Stored data

++++++++++++++++++++

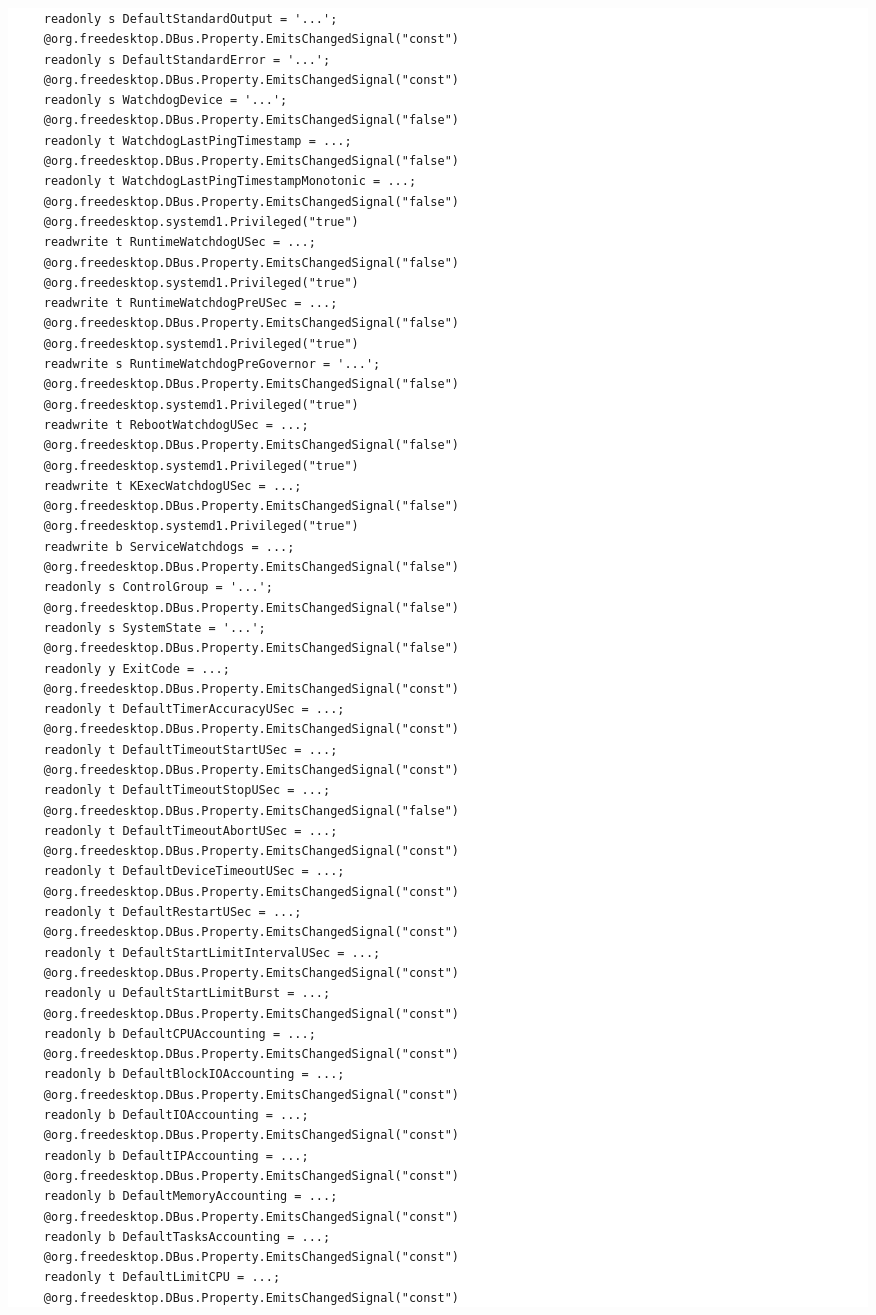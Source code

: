 		 readonly s DefaultStandardOutput = '...';
		 @org.freedesktop.DBus.Property.EmitsChangedSignal("const")
		 readonly s DefaultStandardError = '...';
		 @org.freedesktop.DBus.Property.EmitsChangedSignal("const")
		 readonly s WatchdogDevice = '...';
		 @org.freedesktop.DBus.Property.EmitsChangedSignal("false")
		 readonly t WatchdogLastPingTimestamp = ...;
		 @org.freedesktop.DBus.Property.EmitsChangedSignal("false")
		 readonly t WatchdogLastPingTimestampMonotonic = ...;
		 @org.freedesktop.DBus.Property.EmitsChangedSignal("false")
		 @org.freedesktop.systemd1.Privileged("true")
		 readwrite t RuntimeWatchdogUSec = ...;
		 @org.freedesktop.DBus.Property.EmitsChangedSignal("false")
		 @org.freedesktop.systemd1.Privileged("true")
		 readwrite t RuntimeWatchdogPreUSec = ...;
		 @org.freedesktop.DBus.Property.EmitsChangedSignal("false")
		 @org.freedesktop.systemd1.Privileged("true")
		 readwrite s RuntimeWatchdogPreGovernor = '...';
		 @org.freedesktop.DBus.Property.EmitsChangedSignal("false")
		 @org.freedesktop.systemd1.Privileged("true")
		 readwrite t RebootWatchdogUSec = ...;
		 @org.freedesktop.DBus.Property.EmitsChangedSignal("false")
		 @org.freedesktop.systemd1.Privileged("true")
		 readwrite t KExecWatchdogUSec = ...;
		 @org.freedesktop.DBus.Property.EmitsChangedSignal("false")
		 @org.freedesktop.systemd1.Privileged("true")
		 readwrite b ServiceWatchdogs = ...;
		 @org.freedesktop.DBus.Property.EmitsChangedSignal("false")
		 readonly s ControlGroup = '...';
		 @org.freedesktop.DBus.Property.EmitsChangedSignal("false")
		 readonly s SystemState = '...';
		 @org.freedesktop.DBus.Property.EmitsChangedSignal("false")
		 readonly y ExitCode = ...;
		 @org.freedesktop.DBus.Property.EmitsChangedSignal("const")
		 readonly t DefaultTimerAccuracyUSec = ...;
		 @org.freedesktop.DBus.Property.EmitsChangedSignal("const")
		 readonly t DefaultTimeoutStartUSec = ...;
		 @org.freedesktop.DBus.Property.EmitsChangedSignal("const")
		 readonly t DefaultTimeoutStopUSec = ...;
		 @org.freedesktop.DBus.Property.EmitsChangedSignal("false")
		 readonly t DefaultTimeoutAbortUSec = ...;
		 @org.freedesktop.DBus.Property.EmitsChangedSignal("const")
		 readonly t DefaultDeviceTimeoutUSec = ...;
		 @org.freedesktop.DBus.Property.EmitsChangedSignal("const")
		 readonly t DefaultRestartUSec = ...;
		 @org.freedesktop.DBus.Property.EmitsChangedSignal("const")
		 readonly t DefaultStartLimitIntervalUSec = ...;
		 @org.freedesktop.DBus.Property.EmitsChangedSignal("const")
		 readonly u DefaultStartLimitBurst = ...;
		 @org.freedesktop.DBus.Property.EmitsChangedSignal("const")
		 readonly b DefaultCPUAccounting = ...;
		 @org.freedesktop.DBus.Property.EmitsChangedSignal("const")
		 readonly b DefaultBlockIOAccounting = ...;
		 @org.freedesktop.DBus.Property.EmitsChangedSignal("const")
		 readonly b DefaultIOAccounting = ...;
		 @org.freedesktop.DBus.Property.EmitsChangedSignal("const")
		 readonly b DefaultIPAccounting = ...;
		 @org.freedesktop.DBus.Property.EmitsChangedSignal("const")
		 readonly b DefaultMemoryAccounting = ...;
		 @org.freedesktop.DBus.Property.EmitsChangedSignal("const")
		 readonly b DefaultTasksAccounting = ...;
		 @org.freedesktop.DBus.Property.EmitsChangedSignal("const")
		 readonly t DefaultLimitCPU = ...;
		 @org.freedesktop.DBus.Property.EmitsChangedSignal("const")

++++++++++++++++++++

Requirement
If a line in the entries above has the word "readwrite", copy it.

Output for this task
		 readwrite t RuntimeWatchdogUSec = ...;
		 readwrite t RuntimeWatchdogPreUSec = ...;
		 readwrite s RuntimeWatchdogPreGovernor = '...';
		 readwrite t RebootWatchdogUSec = ...;
		 readwrite t KExecWatchdogUSec = ...;
		 readwrite b ServiceWatchdogs = ...;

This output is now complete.